Taking Stock: Hatteras Financial and Millicom International Cellular

Dear Mr. Berko:
I’m interested in owning 400 shares of Hatteras Financial for its 18.2 percent dividend yield because I need the income, and 125 shares of Millicom International Cellular because I also need long-term growth. Your thoughts on each issue would be greatly appreciated.
E.R., Minneapolis
   
Dear E.R.:
Hatteras Financial Corporation (HTS – $29.41), yielding 18.2 percent, is a splendid short-term speculation, but a long-term ticking time bomb. HTS has no employees and is metaphorically a huge mortgage barge stuffed with adjustable-rate and hybrid-adjustable rate, single-family residential mortgage pass-through securities guaranteed by the U.S. government or a government sponsored entity. HTS came public in April 2008 at $25 per share with an initial 75-cent quarterly dividend, which has been raised twice to $1.10 per quarter. 
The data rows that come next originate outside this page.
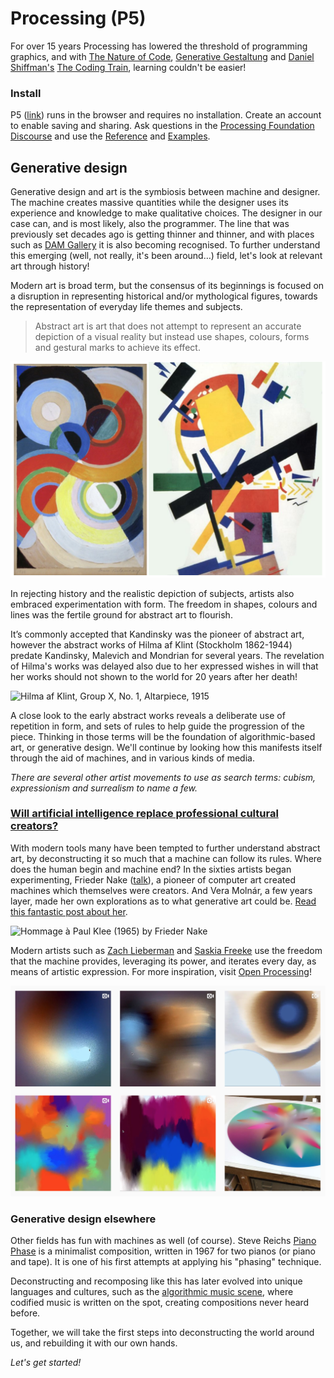# Processing \(P5\)

For over 15 years Processing has lowered the threshold of programming graphics, and with [The Nature of Code](http://natureofcode.com/), [Generative Gestaltung](http://www.generative-gestaltung.de/2/) and [Daniel Shiffman's](https://shiffman.net/) [The Coding Train](https://www.youtube.com/user/shiffman/videos), learning couldn't be easier!

### Install

P5 \([link](https://editor.p5js.org/)\) runs in the browser and requires no installation. Create an account to enable saving and sharing. Ask questions in the [Processing Foundation Discourse](https://discourse.processing.org/) and use the [Reference](https://p5js.org/reference/) and [Examples](https://p5js.org/examples/).

## Generative design

Generative design and art is the symbiosis between machine and designer. The machine creates massive quantities while the designer uses its experience and knowledge to make qualitative choices. The designer in our case can, and is most likely, also the programmer. The line that was previously set decades ago is getting thinner and thinner, and with places such as [DAM Gallery](https://dam-gallery.de/) it is also becoming recognised. To further understand this emerging \(well, not really, it's been around…\) field, let's look at relevant art through history!

Modern art is broad term, but the consensus of its beginnings is focused on a disruption in representing historical and/or mythological figures, towards the representation of everyday life themes and subjects. 

> Abstract art is art that does not attempt to represent an accurate depiction of a visual reality but instead use shapes, colours, forms and gestural marks to achieve its effect.

![Sonia Delaunay-Terk and Kazemir Malevich](../../.gitbook/assets/screenshot-2019-09-22-at-22.20.47.png)

In rejecting history and the realistic depiction of subjects, artists also embraced experimentation with form. The freedom in shapes, colours and lines was the fertile ground for abstract art to flourish.

It’s commonly accepted that Kandinsky was the pioneer of abstract art, however the abstract works of Hilma af Klint \(Stockholm 1862-1944\) predate Kandinsky, Malevich and Mondrian for several years. The revelation of Hilma's works was delayed also due to her expressed wishes in will that her works should not shown to the world for 20 years after her death!

![Hilma af Klint, Group X, No. 1, Altarpiece, 1915](https://www.theparisreview.org/blog/wp-content/uploads/2018/10/gen-press_hilmaafklint_groupxno.1.jpg)

A close look to the early abstract works reveals a deliberate use of repetition in form, and sets of rules to help guide the progression of the piece. Thinking in those terms will be the foundation of algorithmic-based art, or generative design. We'll continue by looking how this manifests itself through the aid of machines, and in various kinds of media.

_There are several other artist movements to use as search terms: cubism, expressionism and surrealism to name a few._

### [Will artificial intelligence replace professional cultural creators?](https://strelkamag.com/en/article/lev-manovich-ai-aesthetics)

With modern tools many have been tempted to further understand abstract art, by deconstructing it so much that a machine can follow its rules. Where does the human begin and machine end? In the sixties artists began experimenting, Frieder Nake \([talk](https://www.youtube.com/watch?v=x-qAPvYdXgM)\), a pioneer of computer art created machines which themselves were creators. And Vera Molnár, a few years layer, made her own explorations as to what generative art could be. [Read this fantastic post about her](https://medium.com/@xuetingzhang313/re-code-vera-moln%C3%A1rs-interruptions-b6dc9765eae5).

![Hommage &#xE0; Paul Klee \(1965\) by Frieder Nake](https://storage.strelka.com/i/acc35992-8b7d-437d-bc49-91e514ca32ee/w/840)

Modern artists such as [Zach Lieberman](https://www.instagram.com/zach.lieberman/) and [Saskia Freeke](https://www.instagram.com/sasj_nl/) use the freedom that the machine provides, leveraging its power, and iterates every day, as means of artistic expression. For more inspiration, visit [Open Processing](https://www.openprocessing.org/)!

![@zach.lieberman](../../.gitbook/assets/screenshot-2019-09-22-at-21.54.25.png)

### Generative design elsewhere

Other fields has fun with machines as well \(of course\). Steve Reichs [Piano Phase](https://www.youtube.com/watch?v=gobDFubBiRg) is a minimalist composition, written in 1967 for two pianos \(or piano and tape\). It is one of his first attempts at applying his "phasing" technique.

Deconstructing and recomposing like this has later evolved into unique languages and cultures, such as the [algorithmic music scene](https://youtu.be/CSQ8npnlk0I), where codified music is written on the spot, creating compositions never heard before.

Together, we will take the first steps into deconstructing the world around us, and rebuilding it with our own hands.

_Let's get started!_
The HTS barge is piloted by Atlantic Capital Advisors (I’ve never heard of them), which plays the “spread game” to generate a profit. Atlantic maximizes the difference between the long-term yields on GSE investments and its short-term cost to borrow money to own the GSE mortgages. While there are no credit risks in owning the GSE mortgages, there are enormous interest rate risks. And that risk involves some potentially rough waters when (not if) short-term interest rates rise, forcing HTS’s profits to flounder.
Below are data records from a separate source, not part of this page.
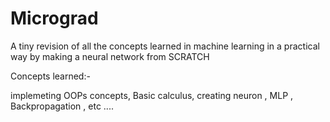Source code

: # Micrograd

A tiny revision of all the concepts learned in machine learning in a practical way by making a neural network from SCRATCH

Concepts learned:-

implemeting OOPs concepts,
Basic calculus,
creating neuron , MLP ,
Backpropagation , etc ....
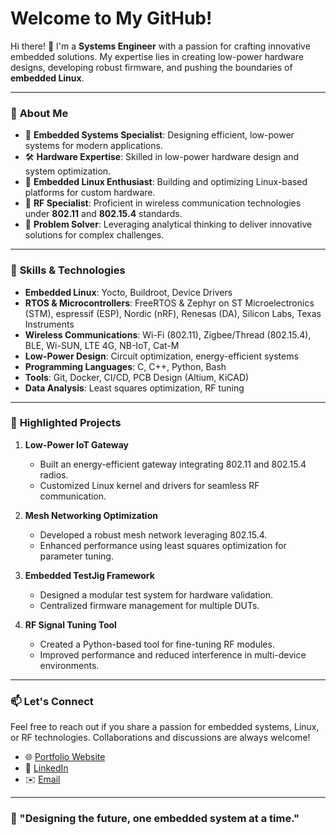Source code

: # Welcome to My GitHub!

Hi there! 👋 I'm a **Systems Engineer** with a passion for crafting innovative embedded solutions. My expertise lies in creating low-power hardware designs, developing robust firmware, and pushing the boundaries of **embedded Linux**.

---

### 🌟 **About Me**

- 🎯 **Embedded Systems Specialist**: Designing efficient, low-power systems for modern applications.
- 🛠️ **Hardware Expertise**: Skilled in low-power hardware design and system optimization.
- 🐧 **Embedded Linux Enthusiast**: Building and optimizing Linux-based platforms for custom hardware.
- 📡 **RF Specialist**: Proficient in wireless communication technologies under **802.11** and **802.15.4** standards.
- 🔬 **Problem Solver**: Leveraging analytical thinking to deliver innovative solutions for complex challenges.

---

### 🔧 **Skills & Technologies**

- **Embedded Linux**: Yocto, Buildroot, Device Drivers
- **RTOS & Microcontrollers**: FreeRTOS & Zephyr on ST Microelectronics (STM), espressif (ESP), Nordic (nRF), Renesas (DA), Silicon Labs, Texas Instruments
- **Wireless Communications**: Wi-Fi (802.11), Zigbee/Thread (802.15.4), BLE, Wi-SUN, LTE 4G, NB-IoT, Cat-M
- **Low-Power Design**: Circuit optimization, energy-efficient systems
- **Programming Languages**: C, C++, Python, Bash
- **Tools**: Git, Docker, CI/CD, PCB Design (Altium, KiCAD)
- **Data Analysis**: Least squares optimization, RF tuning

---

### 📂 **Highlighted Projects**

1. **Low-Power IoT Gateway**
   - Built an energy-efficient gateway integrating 802.11 and 802.15.4 radios.
   - Customized Linux kernel and drivers for seamless RF communication.

2. **Mesh Networking Optimization**
   - Developed a robust mesh network leveraging 802.15.4.
   - Enhanced performance using least squares optimization for parameter tuning.

3. **Embedded TestJig Framework**
   - Designed a modular test system for hardware validation.
   - Centralized firmware management for multiple DUTs.

4. **RF Signal Tuning Tool**
   - Created a Python-based tool for fine-tuning RF modules.
   - Improved performance and reduced interference in multi-device environments.

---

### 📫 **Let's Connect**

Feel free to reach out if you share a passion for embedded systems, Linux, or RF technologies. Collaborations and discussions are always welcome!

- 🌐 [Portfolio Website](#)
- 💼 [LinkedIn](#)
- ✉️ [Email](#)

---

### 🚀 "Designing the future, one embedded system at a time."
Allied Capital (the captain) funds HTS’s assets via the purchase of repurchase agreements, which are short-term liabilities (between several days and several months), the interest rates of which change much quicker than the yields on its GSE assets. 
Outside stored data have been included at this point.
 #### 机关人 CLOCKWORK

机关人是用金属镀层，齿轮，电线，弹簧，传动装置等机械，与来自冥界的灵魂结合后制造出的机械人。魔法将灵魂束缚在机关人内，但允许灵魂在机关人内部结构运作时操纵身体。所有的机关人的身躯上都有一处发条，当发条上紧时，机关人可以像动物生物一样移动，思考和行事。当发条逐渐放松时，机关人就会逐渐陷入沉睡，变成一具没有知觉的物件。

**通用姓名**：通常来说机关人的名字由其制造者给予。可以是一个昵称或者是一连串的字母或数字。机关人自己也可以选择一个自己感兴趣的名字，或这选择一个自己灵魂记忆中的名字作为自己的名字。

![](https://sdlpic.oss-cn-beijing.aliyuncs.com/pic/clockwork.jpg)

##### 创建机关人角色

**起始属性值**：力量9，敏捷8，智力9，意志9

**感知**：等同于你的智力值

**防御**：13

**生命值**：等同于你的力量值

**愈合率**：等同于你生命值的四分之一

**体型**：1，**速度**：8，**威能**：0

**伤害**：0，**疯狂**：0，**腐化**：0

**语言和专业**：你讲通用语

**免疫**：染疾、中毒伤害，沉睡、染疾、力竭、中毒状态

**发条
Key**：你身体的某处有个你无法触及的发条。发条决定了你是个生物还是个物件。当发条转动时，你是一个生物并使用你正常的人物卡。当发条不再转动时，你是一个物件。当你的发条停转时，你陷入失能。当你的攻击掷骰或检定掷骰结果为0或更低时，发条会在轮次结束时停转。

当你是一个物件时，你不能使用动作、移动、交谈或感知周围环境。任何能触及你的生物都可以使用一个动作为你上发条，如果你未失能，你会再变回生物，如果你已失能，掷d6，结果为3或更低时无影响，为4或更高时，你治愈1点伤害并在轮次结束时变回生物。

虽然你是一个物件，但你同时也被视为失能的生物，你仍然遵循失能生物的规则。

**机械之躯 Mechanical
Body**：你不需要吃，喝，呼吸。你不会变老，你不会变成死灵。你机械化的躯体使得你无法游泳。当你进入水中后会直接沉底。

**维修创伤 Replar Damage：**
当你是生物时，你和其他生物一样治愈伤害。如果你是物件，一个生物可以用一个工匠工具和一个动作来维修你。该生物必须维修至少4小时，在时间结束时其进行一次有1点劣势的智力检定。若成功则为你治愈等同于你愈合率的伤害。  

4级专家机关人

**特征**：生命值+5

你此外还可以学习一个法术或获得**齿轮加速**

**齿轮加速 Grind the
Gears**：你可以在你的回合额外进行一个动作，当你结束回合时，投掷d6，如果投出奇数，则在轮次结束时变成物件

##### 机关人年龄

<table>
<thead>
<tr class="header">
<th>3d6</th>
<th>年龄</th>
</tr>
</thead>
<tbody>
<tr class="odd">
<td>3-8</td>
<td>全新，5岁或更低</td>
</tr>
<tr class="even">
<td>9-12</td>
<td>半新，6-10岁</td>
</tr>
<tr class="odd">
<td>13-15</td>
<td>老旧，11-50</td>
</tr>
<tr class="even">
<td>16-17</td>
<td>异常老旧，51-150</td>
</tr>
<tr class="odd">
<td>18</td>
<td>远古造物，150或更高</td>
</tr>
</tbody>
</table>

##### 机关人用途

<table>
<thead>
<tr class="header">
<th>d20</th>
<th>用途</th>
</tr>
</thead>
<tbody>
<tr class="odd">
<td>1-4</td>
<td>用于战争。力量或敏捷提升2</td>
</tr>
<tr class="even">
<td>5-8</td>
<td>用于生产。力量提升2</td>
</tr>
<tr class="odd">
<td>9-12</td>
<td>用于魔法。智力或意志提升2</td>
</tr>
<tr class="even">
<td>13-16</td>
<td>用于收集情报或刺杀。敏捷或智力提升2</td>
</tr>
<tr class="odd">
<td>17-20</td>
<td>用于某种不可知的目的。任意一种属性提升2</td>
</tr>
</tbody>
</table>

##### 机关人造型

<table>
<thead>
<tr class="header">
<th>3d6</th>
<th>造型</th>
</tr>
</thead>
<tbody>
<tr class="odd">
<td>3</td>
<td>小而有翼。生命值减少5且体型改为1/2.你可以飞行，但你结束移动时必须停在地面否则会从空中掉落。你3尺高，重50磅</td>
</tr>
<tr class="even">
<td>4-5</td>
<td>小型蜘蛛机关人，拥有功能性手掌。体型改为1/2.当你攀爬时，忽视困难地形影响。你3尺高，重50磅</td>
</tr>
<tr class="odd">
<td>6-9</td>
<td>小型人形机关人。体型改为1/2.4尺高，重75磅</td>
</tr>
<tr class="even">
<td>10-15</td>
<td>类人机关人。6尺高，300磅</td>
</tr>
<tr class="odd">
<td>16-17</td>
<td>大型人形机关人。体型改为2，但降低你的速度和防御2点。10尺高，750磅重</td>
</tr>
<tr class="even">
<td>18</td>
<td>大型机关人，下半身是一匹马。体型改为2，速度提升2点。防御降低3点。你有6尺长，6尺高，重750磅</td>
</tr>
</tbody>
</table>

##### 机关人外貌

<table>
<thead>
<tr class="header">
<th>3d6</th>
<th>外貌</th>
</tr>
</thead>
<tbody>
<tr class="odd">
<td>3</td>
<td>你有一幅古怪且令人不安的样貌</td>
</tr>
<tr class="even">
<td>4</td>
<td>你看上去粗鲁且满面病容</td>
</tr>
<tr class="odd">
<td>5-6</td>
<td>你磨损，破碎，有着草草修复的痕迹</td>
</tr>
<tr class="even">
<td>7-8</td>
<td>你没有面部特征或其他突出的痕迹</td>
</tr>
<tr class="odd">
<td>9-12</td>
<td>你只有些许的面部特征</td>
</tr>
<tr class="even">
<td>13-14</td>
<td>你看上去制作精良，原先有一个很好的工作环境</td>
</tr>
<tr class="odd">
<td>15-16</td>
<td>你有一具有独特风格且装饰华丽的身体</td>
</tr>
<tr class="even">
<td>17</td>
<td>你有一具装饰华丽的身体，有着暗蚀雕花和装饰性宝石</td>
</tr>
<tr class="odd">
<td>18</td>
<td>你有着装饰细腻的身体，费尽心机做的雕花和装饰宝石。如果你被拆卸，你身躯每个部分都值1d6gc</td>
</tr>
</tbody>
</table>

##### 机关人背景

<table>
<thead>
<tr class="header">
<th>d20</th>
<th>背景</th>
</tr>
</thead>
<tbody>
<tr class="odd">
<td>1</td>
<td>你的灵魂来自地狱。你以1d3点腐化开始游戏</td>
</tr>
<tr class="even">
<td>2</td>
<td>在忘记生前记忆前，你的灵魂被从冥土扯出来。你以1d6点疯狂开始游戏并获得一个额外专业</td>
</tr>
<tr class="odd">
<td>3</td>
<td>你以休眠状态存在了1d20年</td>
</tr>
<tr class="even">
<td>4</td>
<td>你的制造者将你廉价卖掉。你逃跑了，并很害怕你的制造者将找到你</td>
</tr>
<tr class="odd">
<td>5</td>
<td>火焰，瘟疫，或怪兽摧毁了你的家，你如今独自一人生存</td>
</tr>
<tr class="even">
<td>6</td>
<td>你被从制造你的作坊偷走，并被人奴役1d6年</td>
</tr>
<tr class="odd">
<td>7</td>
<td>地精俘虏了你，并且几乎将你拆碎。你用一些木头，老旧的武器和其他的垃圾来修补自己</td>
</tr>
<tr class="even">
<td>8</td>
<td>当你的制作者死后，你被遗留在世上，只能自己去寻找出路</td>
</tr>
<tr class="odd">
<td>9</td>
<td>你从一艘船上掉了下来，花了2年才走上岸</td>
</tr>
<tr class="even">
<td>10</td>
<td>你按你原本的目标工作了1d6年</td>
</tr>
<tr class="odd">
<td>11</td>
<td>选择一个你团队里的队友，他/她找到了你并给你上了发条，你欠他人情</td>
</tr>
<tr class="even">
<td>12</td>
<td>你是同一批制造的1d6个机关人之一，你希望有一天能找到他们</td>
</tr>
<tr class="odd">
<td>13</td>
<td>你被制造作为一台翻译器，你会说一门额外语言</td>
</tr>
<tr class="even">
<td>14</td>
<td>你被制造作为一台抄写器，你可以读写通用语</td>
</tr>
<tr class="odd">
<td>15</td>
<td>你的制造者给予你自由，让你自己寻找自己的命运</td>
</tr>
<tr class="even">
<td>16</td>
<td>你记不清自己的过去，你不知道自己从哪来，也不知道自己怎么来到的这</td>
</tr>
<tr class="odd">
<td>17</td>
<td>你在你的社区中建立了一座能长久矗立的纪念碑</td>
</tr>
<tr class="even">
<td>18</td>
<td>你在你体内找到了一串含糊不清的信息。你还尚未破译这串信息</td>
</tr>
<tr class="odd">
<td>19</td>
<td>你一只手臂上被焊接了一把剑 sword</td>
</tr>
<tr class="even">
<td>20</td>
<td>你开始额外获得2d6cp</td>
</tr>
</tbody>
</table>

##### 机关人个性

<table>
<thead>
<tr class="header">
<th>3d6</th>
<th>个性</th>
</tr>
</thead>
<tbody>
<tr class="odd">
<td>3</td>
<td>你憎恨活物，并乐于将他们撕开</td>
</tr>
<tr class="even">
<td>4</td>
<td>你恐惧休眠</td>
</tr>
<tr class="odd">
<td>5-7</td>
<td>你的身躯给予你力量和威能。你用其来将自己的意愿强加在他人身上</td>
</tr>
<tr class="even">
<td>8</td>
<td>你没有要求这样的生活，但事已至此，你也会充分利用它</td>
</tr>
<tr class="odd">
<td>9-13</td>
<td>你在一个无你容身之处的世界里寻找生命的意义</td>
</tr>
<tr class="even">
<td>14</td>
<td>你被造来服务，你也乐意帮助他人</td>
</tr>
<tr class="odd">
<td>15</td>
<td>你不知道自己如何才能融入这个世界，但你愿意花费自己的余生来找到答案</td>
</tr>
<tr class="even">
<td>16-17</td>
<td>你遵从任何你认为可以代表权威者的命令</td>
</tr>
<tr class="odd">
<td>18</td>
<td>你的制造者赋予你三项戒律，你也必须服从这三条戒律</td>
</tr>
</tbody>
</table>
During periods of rising interest rates, the higher borrowing costs will significantly reduce earnings, and HTS’s attractive dividend will no longer be attractive. The consequences can be greatly amplified by Allied Capital’s use of substantial leverage. And if Allied doesn’t captain HTS just right, declining GSE values could force HTS to shed assets and founder. 
Meanwhile, I can’t find a track record to indicate that Allied has the “fingerspitzengefuhl” to navigate HTS through certain to come rough waters. Forgetaboutit!

Millicom International Cellular (MICC – $90.60) is a global cellular communications company with operations in 14 countries in South America, Central America, Asia and Africa. MICC also provides prepaid services, broadband Internet, television services and public telephony. For the year ending 2009, MICC had 34 million subscribers, from which it derived $3.4 billion in revenues and $505 million in net income or $4.80 per share.

MICC is a low-cost provider generating 70 percent of its revenues from Central and South America, where cellular penetration is less than 30 percent. And management believes it can achieve significant revenues from Africa, which has been ignored by the cellular industry. 

MICC, home ported in Luxembourg, has an excellent management team, a strong balance sheet and attractive net profit margins. There are 21 analysts who follow MICC. The consensus is that MICC could be a $150 stock in the next three years and that earnings will be in the neighborhood of $6.55 to $7 per share. So considering a modest P/E of 20, the $140 stock price estimate is reasonable. Buy the stock.